Russian and Japanese scientists have created a superconducting structure with the properties of a single atom

Russian and Japanese scientists have created a superconducting structure with the properties of a single atom

Scientists of the Physics Institute named after PN Lebedev RAS (FIAN), in collaboration with Japanese colleagues, managed to create a superconducting chip that reproduces the “work” of a single atom, and even demonstrated with its help a number of quantum effects, including lasing.

The current prototype of the device, developed at the research laboratory of the NEC corporation, where FIAN employees work under contract, is a metal film structure on an ordinary silicon chip. It was made by the method of electronic lithography – by sputtering aluminum films at various angles through a germanium mask formed by reactive ion etching. The object is rather complex, consisting of various elements: waveguide lines supplying and removing microwave radiation, a resonator, and an island superconducting structure, which contains nanometer tunnel junctions.

It is this island that can be called an artificial atom. The analogy with the atom is that discrete energy levels arise for a charge placed here, a Cooper pair, or a single electron. In this case, the states that are capable of occupying charges can be pre-constructed by the researcher. “Unlike ordinary ones, artificial atoms with predetermined properties can be made on a chip,” says one of the authors of the work, Yuri Pashkin. – The distance between energy levels can be set in a wide range – for example, voltage or magnetic field. Due to their large dimensions compared to ordinary atoms, artificial ones interact much more strongly with electromagnetic radiation. These properties make it possible to study quantum optics on a chip in the limiting case when the optical medium is reduced to a single atom. ”

By changing the parameters of an artificial atom and its connection with external elements, scientists can form “their” energy levels, different from those created by nature in the elements listed in the periodic table. Having created such an atom, it can be used as an element of a technical device – for example, a quantum generator. To do this, it is necessary to ensure the so-called inverse population, that is, to make sure that the population of the upper energy level exceeds the population of the level lying below.

Such an experiment has already been carried out. “The active optical medium in the form of a single atom is coherently connected to the microwave cavity,” explains Oleg Astafiev, NEC employee. – Inverse population in an artificial atom was created by passing a direct current (current pumping). When the rate of generation of photons by an atom exceeded the rate of their decay in the cavity, the accumulation and emission of photons took place in it, which was then amplified and detected. The strong bond between the atom and the resonator here, in contrast to conventional lasers and masers, leads to a thresholdless lasing regime. ”

The radiation of conventional laser devices is formed in a wide spectral range, including optical. In artificial atoms, the radiation frequency is much lower than the frequency of visible light (in general, it depends on the size of the energy gap of the superconductor). Thus, the first created device, where an aluminum film with a superconducting gap of about 0.2 MeV serves as a superconductor, operates at a frequency of about 0.01 THz. Generators of such frequencies can find application in computers based on superconducting elements (including quantum ones), since they are easily combined with them. If a film made of a high-temperature superconductor is used, the radiation frequency can be increased by 1–2 orders of magnitude, and then it will fall into the terahertz range.

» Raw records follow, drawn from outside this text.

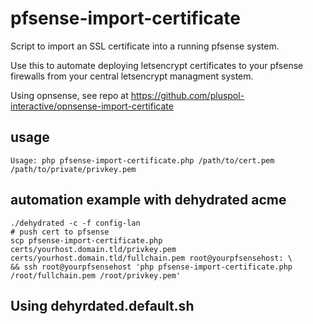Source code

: # pfsense-import-certificate
Script to import an SSL certificate into a running pfsense system.

Use this to automate deploying letsencrypt certificates to your pfsense firewalls from your central letsencrypt managment system.

Using opnsense, see repo at https://github.com/pluspol-interactive/opnsense-import-certificate

## usage


```
Usage: php pfsense-import-certificate.php /path/to/cert.pem /path/to/private/privkey.pem
```

## automation example with dehydrated acme

```
./dehydrated -c -f config-lan
# push cert to pfsense
scp pfsense-import-certificate.php certs/yourhost.domain.tld/privkey.pem certs/yourhost.domain.tld/fullchain.pem root@yourpfsensehost: \
&& ssh root@yourpfsensehost 'php pfsense-import-certificate.php /root/fullchain.pem /root/privkey.pem'
```

## Using dehyrdated.default.sh

```

```
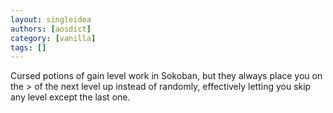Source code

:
 ```yaml
---
layout: singleidea
authors: [aosdict]
category: [vanilla]
tags: []
---
```

Cursed potions of gain level work in Sokoban, but they always place you on the > of the next level up instead of randomly, effectively letting you skip any level except the last one.
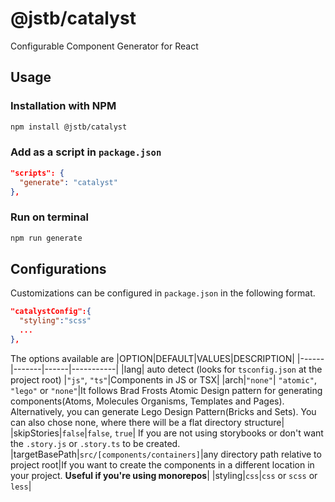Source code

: # @jstb/catalyst

Configurable Component Generator for React

## Usage

### Installation with NPM

```bash
npm install @jstb/catalyst
```

### Add as a script in `package.json`

```json
"scripts": {
  "generate": "catalyst"
},
```

### Run on terminal

```bash
npm run generate
```

## Configurations

Customizations can be configured in `package.json` in the following format.

```json
"catalystConfig":{
  "styling":"scss"
  ...
},
```

The options available are
|OPTION|DEFAULT|VALUES|DESCRIPTION|
|------|-------|------|-----------|
|lang| auto detect (looks for `tsconfig.json` at the project root) |`"js"`, `"ts"`|Components in JS or TSX|
|arch|`"none"`| `"atomic"`, `"lego"` or `"none"`|It follows Brad Frosts Atomic Design pattern for generating components(Atoms, Molecules Organisms, Templates and Pages). Alternatively, you can generate Lego Design Pattern(Bricks and Sets). You can also chose none, where there will be a flat directory structure|
|skipStories|`false`|`false`, `true`| If you are not using storybooks or don't want the `.story.js` or `.story.ts` to be created.
|targetBasePath|`src/[components/containers]`|any directory path relative to project root|If you want to create the components in a different location in your project. **Useful if you're using monorepos**|
|styling|`css`|`css` or `scss` or `less`|
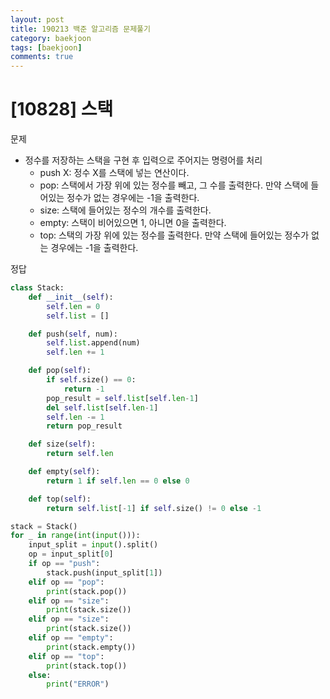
 ```yaml
---
layout: post
title: 190213 백준 알고리즘 문제풀기
category: baekjoon
tags: [baekjoon]
comments: true
---
```


# [10828] 스택

문제
- 정수를 저장하는 스택을 구현 후 입력으로 주어지는 명령어를 처리
  - push X: 정수 X를 스택에 넣는 연산이다.
  - pop: 스택에서 가장 위에 있는 정수를 빼고, 그 수를 출력한다. 만약 스택에 들어있는 정수가 없는 경우에는 -1을 출력한다.
  - size: 스택에 들어있는 정수의 개수를 출력한다.
  - empty: 스택이 비어있으면 1, 아니면 0을 출력한다.
  - top: 스택의 가장 위에 있는 정수를 출력한다. 만약 스택에 들어있는 정수가 없는 경우에는 -1을 출력한다.



정답
```python
class Stack:
    def __init__(self):
        self.len = 0
        self.list = []

    def push(self, num):
        self.list.append(num)
        self.len += 1

    def pop(self):
        if self.size() == 0:
            return -1
        pop_result = self.list[self.len-1]
        del self.list[self.len-1]
        self.len -= 1
        return pop_result

    def size(self):
        return self.len

    def empty(self):
        return 1 if self.len == 0 else 0

    def top(self):
        return self.list[-1] if self.size() != 0 else -1

stack = Stack()
for _ in range(int(input())):
    input_split = input().split()
    op = input_split[0]
    if op == "push":
        stack.push(input_split[1])
    elif op == "pop":
        print(stack.pop())
    elif op == "size":
        print(stack.size())
    elif op == "size":
        print(stack.size())
    elif op == "empty":
        print(stack.empty())
    elif op == "top":
        print(stack.top())
    else:
        print("ERROR")
```
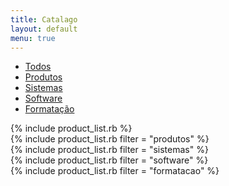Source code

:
 ```yaml
---
title: Catalago
layout: default
menu: true
---
```



<div class="row">
    <div class="col s12">
        <ul class="tabs">
            <li class="tab col s2"><a class="active" href="#todos">Todos</a></li>
            <li class="tab col s2-5"><a href="#produtos">Produtos</a></li>
            <li class="tab col s2-5"><a href="#sistemas">Sistemas</a></li>
            <li class="tab col s2-5"><a href="#software">Software</a></li>
            <li class="tab col s2-5"><a href="#formatacao">Formatação</a></li>
        </ul>
    </div>
    <div id="todos" class="col s12">{% include product_list.rb %}</div>
    <div id="produtos" class="col s12">{% include product_list.rb filter = "produtos" %}</div>
    <div id="sistemas" class="col s12">{% include product_list.rb filter = "sistemas" %}</div>
    <div id="software" class="col s12">{% include product_list.rb filter = "software" %}</div>
    <div id="formatacao" class="col s12">{% include product_list.rb filter = "formatacao" %}</div>
</div>


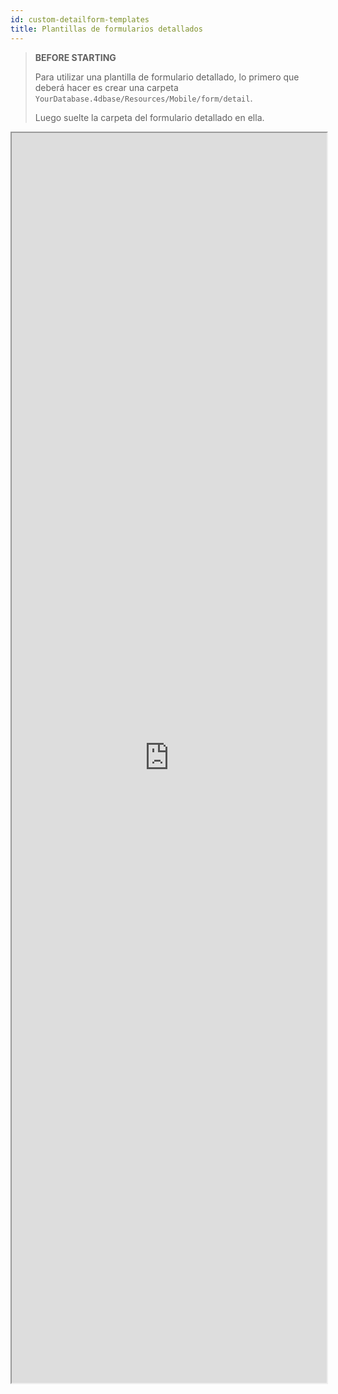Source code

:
 ```yaml
---
id: custom-detailform-templates
title: Plantillas de formularios detallados
---
```


> **BEFORE STARTING**
> 
> Para utilizar una plantilla de formulario detallado, lo primero que deberá hacer es crear una carpeta `YourDatabase.4dbase/Resources/Mobile/form/detail`.
> 
> Luego suelte la carpeta del formulario detallado en ella.


<div markdown="1">

<iframe src="https://4d-for-ios.github.io/gallery/#/type/form-detail/picker/0" scrolling="no" height="2000" width="100%">
</iframe>
</div>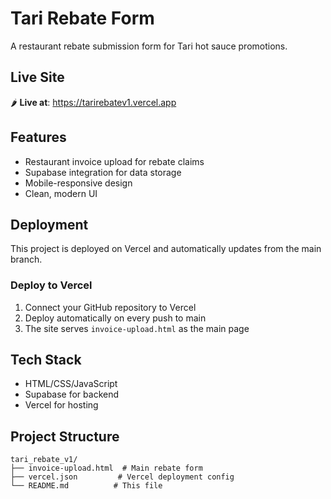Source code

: # Tari Rebate Form

A restaurant rebate submission form for Tari hot sauce promotions.

## Live Site

🌶️ **Live at**: https://tarirebatev1.vercel.app

## Features

- Restaurant invoice upload for rebate claims
- Supabase integration for data storage
- Mobile-responsive design
- Clean, modern UI

## Deployment

This project is deployed on Vercel and automatically updates from the main branch.

### Deploy to Vercel

1. Connect your GitHub repository to Vercel
2. Deploy automatically on every push to main
3. The site serves `invoice-upload.html` as the main page

## Tech Stack

- HTML/CSS/JavaScript
- Supabase for backend
- Vercel for hosting

## Project Structure

```
tari_rebate_v1/
├── invoice-upload.html  # Main rebate form
├── vercel.json         # Vercel deployment config
└── README.md          # This file
```
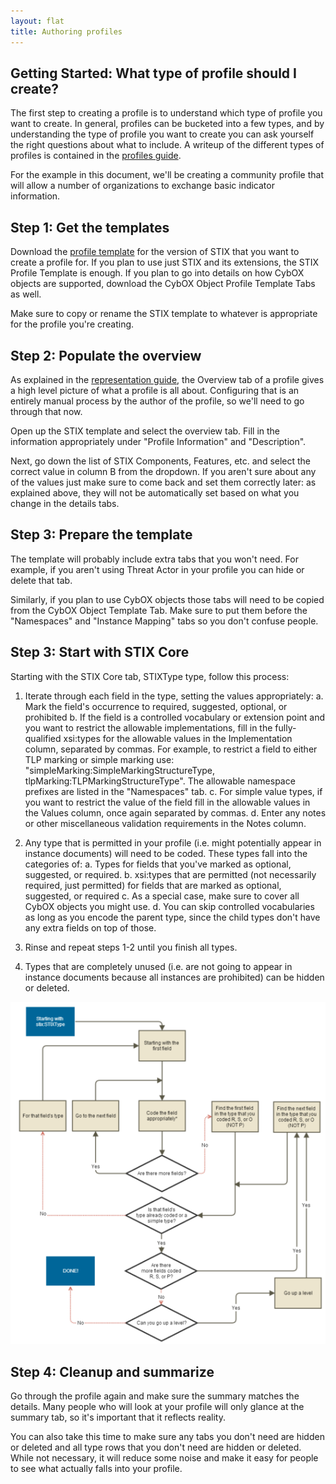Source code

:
 ```yaml
---
layout: flat
title: Authoring profiles
---
```


## Getting Started: What type of profile should I create? 

The first step to creating a profile is to understand which type of profile you want to create. In general, profiles can be bucketed into a few types, and by understanding the type of profile you want to create you can ask yourself the right questions about what to include. A writeup of the different types of profiles is contained in the [profiles guide](..).

For the example in this document, we'll be creating a community profile that will allow a number of organizations to exchange basic indicator information.

## Step 1: Get the templates

Download the [profile template](http://stix.mitre.org/language/profiles.html#documentation) for the version of STIX that you want to create a profile for. If you plan to use just STIX and its extensions, the STIX Profile Template is enough. If you plan to go into details on how CybOX objects are supported, download the CybOX Object Profile Template Tabs as well.

Make sure to copy or rename the STIX template to whatever is appropriate for the profile you're creating.

## Step 2: Populate the overview

As explained in the [representation guide](../representation), the Overview tab of a profile gives a high level picture of what a profile is all about. Configuring that is an entirely manual process by the author of the profile, so we'll need to go through that now.

Open up the STIX template and select the overview tab. Fill in the information appropriately under "Profile Information" and "Description".

Next, go down the list of STIX Components, Features, etc. and select the correct value in column B from the dropdown. If you aren't sure about any of the values just make sure to come back and set them correctly later: as explained above, they will not be automatically set based on what you change in the details tabs.

## Step 3: Prepare the template

The template will probably include extra tabs that you won't need. For example, if you aren't using Threat Actor in your profile you can hide or delete that tab.

Similarly, if you plan to use CybOX objects those tabs will need to be copied from the CybOX Object Template Tab. Make sure to put them before the "Namespaces" and "Instance Mapping" tabs so you don't confuse people.

## Step 3: Start with STIX Core

Starting with the STIX Core tab, STIXType type, follow this process:

1. Iterate through each field in the type, setting the values appropriately:
  a. Mark the field's occurrence to required, suggested, optional, or prohibited
  b. If the field is a controlled vocabulary or extension point and you want to restrict the allowable implementations, fill in the fully-qualified xsi:types for the allowable values in the Implementation column, separated by commas. For example, to restrict a field to either TLP marking or simple marking use: "simpleMarking:SimpleMarkingStructureType, tlpMarking:TLPMarkingStructureType". The allowable namespace prefixes are listed in the "Namespaces" tab.
  c. For simple value types, if you want to restrict the value of the field fill in the allowable values in the Values column, once again separated by commas.
  d. Enter any notes or other miscellaneous validation requirements in the Notes column.

2. Any type that is permitted in your profile (i.e. might potentially appear in instance documents) will need to be coded. These types fall into the categories of:
  a. Types for fields that you've marked as optional, suggested, or required.
  b. xsi:types that are permitted (not necessarily required, just permitted) for fields that are marked as optional, suggested, or required
  c. As a special case, make sure to cover all CybOX objects you might use.
  d. You can skip controlled vocabularies as long as you encode the parent type, since the child types don't have any extra fields on top of those.

3. Rinse and repeat steps 1-2 until you finish all types.

4. Types that are completely unused (i.e. are not going to appear in instance documents because all instances are prohibited) can be hidden or deleted.

<img src="flowchart.png" alt="flowchart" />

## Step 4: Cleanup and summarize

Go through the profile again and make sure the summary matches the details. Many people who will look at your profile will only glance at the summary tab, so it's important that it reflects reality.

You can also take this time to make sure any tabs you don't need are hidden or deleted and all type rows that you don't need are hidden or deleted. While not necessary, it will reduce some noise and make it easy for people to see what actually falls into your profile.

This range is an intermediate region that is difficult to access both for classical methods of radiation generation and for quantum-optical methods (lasers). However, a whole class of extremely important applied problems is associated with its development. Spectroscopy in the THz range can be used in a wide variety of fields – from the detection of explosives, narcotic substances and toxicants to medical express diagnostics of the air exhaled by a person. “The terahertz range is poorly mastered,” says Vladimir Pudalov, head of the department of high-temperature superconductivity and nanostructures at the Lebedev Physical Institute. – And now a way has been found how to approach him with all grace. Fifteen years ago, physicists learned to create artificial atoms and watch how a single electron, two electrons, three, a multielectron system lives in them. But that was a game, now it is a working device. This is an exceptional success. ”

Prepared on the basis of the materials of the Physics Institute. P.N. Lebedev RAS.